Keeping the Swarm
New & Selected Essays
Poet, essayist, literary historian, and educator, George Venn is a recognized figure in Western US literature. His works have won numerous awards, and his third book, Marking the Magic Circle, published in 1988, was honored by the Oregon Cultural Heritage Commission as “one of the 100 best Oregon books in two centuries.”
In his latest collection of essays, Keeping the Swarm, Venn again reflects his strong ties to and affection for the Pacific Northwest. Born in 1943, Venn here captures the region’s frontier sensibilities and the innocence of a boyhood growing up in rural Washington and Idaho. He and his brother were initially raised by their grandparents, Hazel and George Mayo, on a farm and apiary, and the two boys later lived with their mother and stepfather, a Presbyterian minister, while still spending summers with their grandparents.
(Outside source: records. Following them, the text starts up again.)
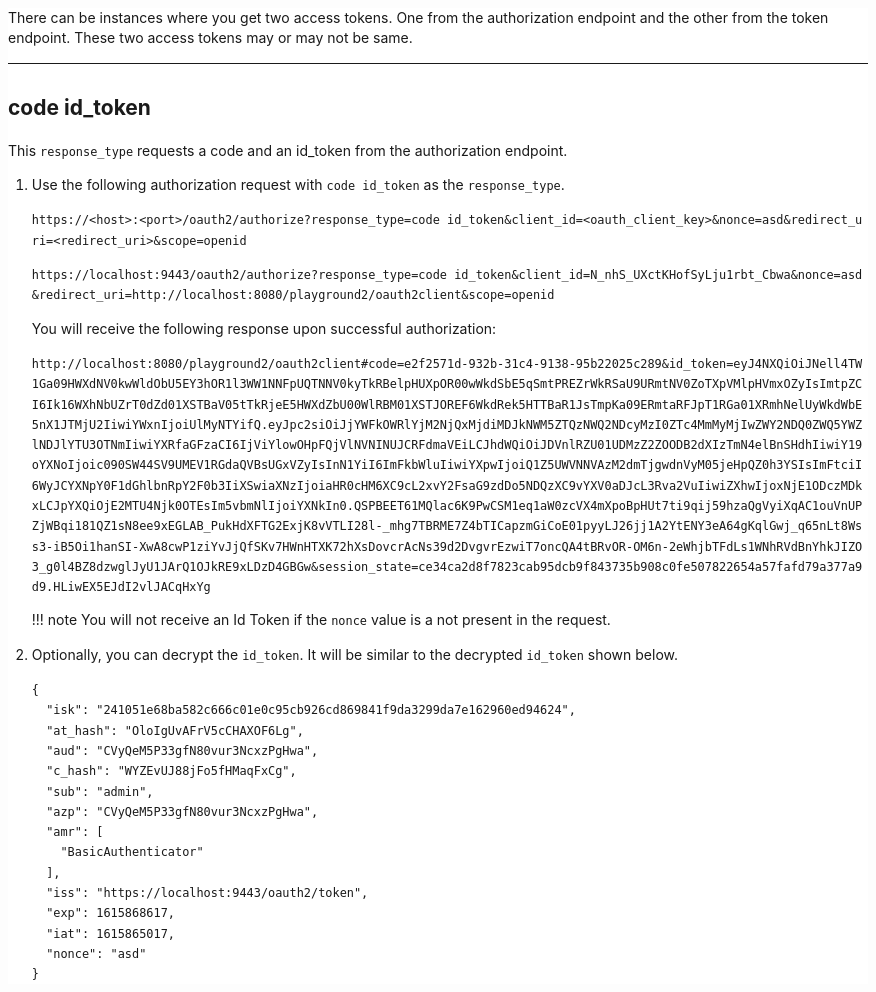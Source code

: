 There can be instances where you get two access tokens. One from the authorization endpoint and the other from the token endpoint. These two access tokens may or may not be same.

---

## code id_token 

This `response_type` requests a code and an id\_token from the authorization endpoint.

1. Use the following authorization request with `code id_token` as the `response_type`. 

    ```tab="Request Format"
    https://<host>:<port>/oauth2/authorize?response_type=code id_token&client_id=<oauth_client_key>&nonce=asd&redirect_uri=<redirect_uri>&scope=openid
    ```

    ```tab="Sample Request"
    https://localhost:9443/oauth2/authorize?response_type=code id_token&client_id=N_nhS_UXctKHofSyLju1rbt_Cbwa&nonce=asd&redirect_uri=http://localhost:8080/playground2/oauth2client&scope=openid
    ```

    You will receive the following response upon successful authorization:

    ```
    http://localhost:8080/playground2/oauth2client#code=e2f2571d-932b-31c4-9138-95b22025c289&id_token=eyJ4NXQiOiJNell4TW1Ga09HWXdNV0kwWldObU5EY3hOR1l3WW1NNFpUQTNNV0kyTkRBelpHUXpOR00wWkdSbE5qSmtPREZrWkRSaU9URmtNV0ZoTXpVMlpHVmxOZyIsImtpZCI6Ik16WXhNbUZrT0dZd01XSTBaV05tTkRjeE5HWXdZbU00WlRBM01XSTJOREF6WkdRek5HTTBaR1JsTmpKa09ERmtaRFJpT1RGa01XRmhNelUyWkdWbE5nX1JTMjU2IiwiYWxnIjoiUlMyNTYifQ.eyJpc2siOiJjYWFkOWRlYjM2NjQxMjdiMDJkNWM5ZTQzNWQ2NDcyMzI0ZTc4MmMyMjIwZWY2NDQ0ZWQ5YWZlNDJlYTU3OTNmIiwiYXRfaGFzaCI6IjViYlowOHpFQjVlNVNINUJCRFdmaVEiLCJhdWQiOiJDVnlRZU01UDMzZ2ZOODB2dXIzTmN4elBnSHdhIiwiY19oYXNoIjoic090SW44SV9UMEV1RGdaQVBsUGxVZyIsInN1YiI6ImFkbWluIiwiYXpwIjoiQ1Z5UWVNNVAzM2dmTjgwdnVyM05jeHpQZ0h3YSIsImFtciI6WyJCYXNpY0F1dGhlbnRpY2F0b3IiXSwiaXNzIjoiaHR0cHM6XC9cL2xvY2FsaG9zdDo5NDQzXC9vYXV0aDJcL3Rva2VuIiwiZXhwIjoxNjE1ODczMDkxLCJpYXQiOjE2MTU4Njk0OTEsIm5vbmNlIjoiYXNkIn0.QSPBEET61MQlac6K9PwCSM1eq1aW0zcVX4mXpoBpHUt7ti9qij59hzaQgVyiXqAC1ouVnUPZjWBqi181QZ1sN8ee9xEGLAB_PukHdXFTG2ExjK8vVTLI28l-_mhg7TBRME7Z4bTICapzmGiCoE01pyyLJ26jj1A2YtENY3eA64gKqlGwj_q65nLt8Wss3-iB5Oi1hanSI-XwA8cwP1ziYvJjQfSKv7HWnHTXK72hXsDovcrAcNs39d2DvgvrEzwiT7oncQA4tBRvOR-OM6n-2eWhjbTFdLs1WNhRVdBnYhkJIZO3_g0l4BZ8dzwglJyU1JArQ1OJkRE9xLDzD4GBGw&session_state=ce34ca2d8f7823cab95dcb9f843735b908c0fe507822654a57fafd79a377a9d9.HLiwEX5EJdI2vlJACqHxYg
    ```
    
    !!! note
        You will not receive an Id Token if the `nonce` value is a not present in the request.
        
3. Optionally, you can decrypt the `id_token`. It will be similar to the decrypted `id_token` shown below.

    ``` 
    {
      "isk": "241051e68ba582c666c01e0c95cb926cd869841f9da3299da7e162960ed94624",
      "at_hash": "OloIgUvAFrV5cCHAXOF6Lg",
      "aud": "CVyQeM5P33gfN80vur3NcxzPgHwa",
      "c_hash": "WYZEvUJ88jFo5fHMaqFxCg",
      "sub": "admin",
      "azp": "CVyQeM5P33gfN80vur3NcxzPgHwa",
      "amr": [
        "BasicAuthenticator"
      ],
      "iss": "https://localhost:9443/oauth2/token",
      "exp": 1615868617,
      "iat": 1615865017,
      "nonce": "asd"
    }
    ```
Intensely personal and intimate, these essays reflect a thoughtful nostalgia and gentle sensibility for these early experiences. In the first essay, Venn describes the small workbench his grandfather built for the two boys: “Carved out of poverty and necessity and love and accident and craft and imagination, the old beekeeper had given the two brothers a once-in-a lifetime gift.” Elsewhere Venn describes the wonders of playing in their first big snowfall, watching his grandfather keep the bees, and observing the reactions of the native people, the Upper Skagit, while his stepfather played his accordion and led them in singing traditional Protestant hymns. Although most of these essays are set in the Northwest, a few recall Venn’s sojourns in Spain and China.
Keeping the Swarm offers numerous touches of powerful writing, including several of Venn’s poems, which are integrated into the stories he tells. Occasionally, though, his detailed descriptions of these domestic scenes become mundane, such as when he recalls the building of “Mr. Frosty with carrot slice eyes, a carrot nose, a brown grocery sack hat, sticks for arms, mittens for hands” and the gradual change as the snowmen “freeze and sag and melt and distort and disappear.” Nothing distinguishes this passage from the experience of any other child who has grown up in the North.
Still, with his candid and personal perspective, Venn offers many memorable moments. In the closing lines of the final essay, Venn writes, “Behind me, I felt the barn settle, articulate with weight. We had filled it again. Everything seemed to hold together now by what we didn’t say.” In the silence of his grandfather’s barn, Venn finds something profound.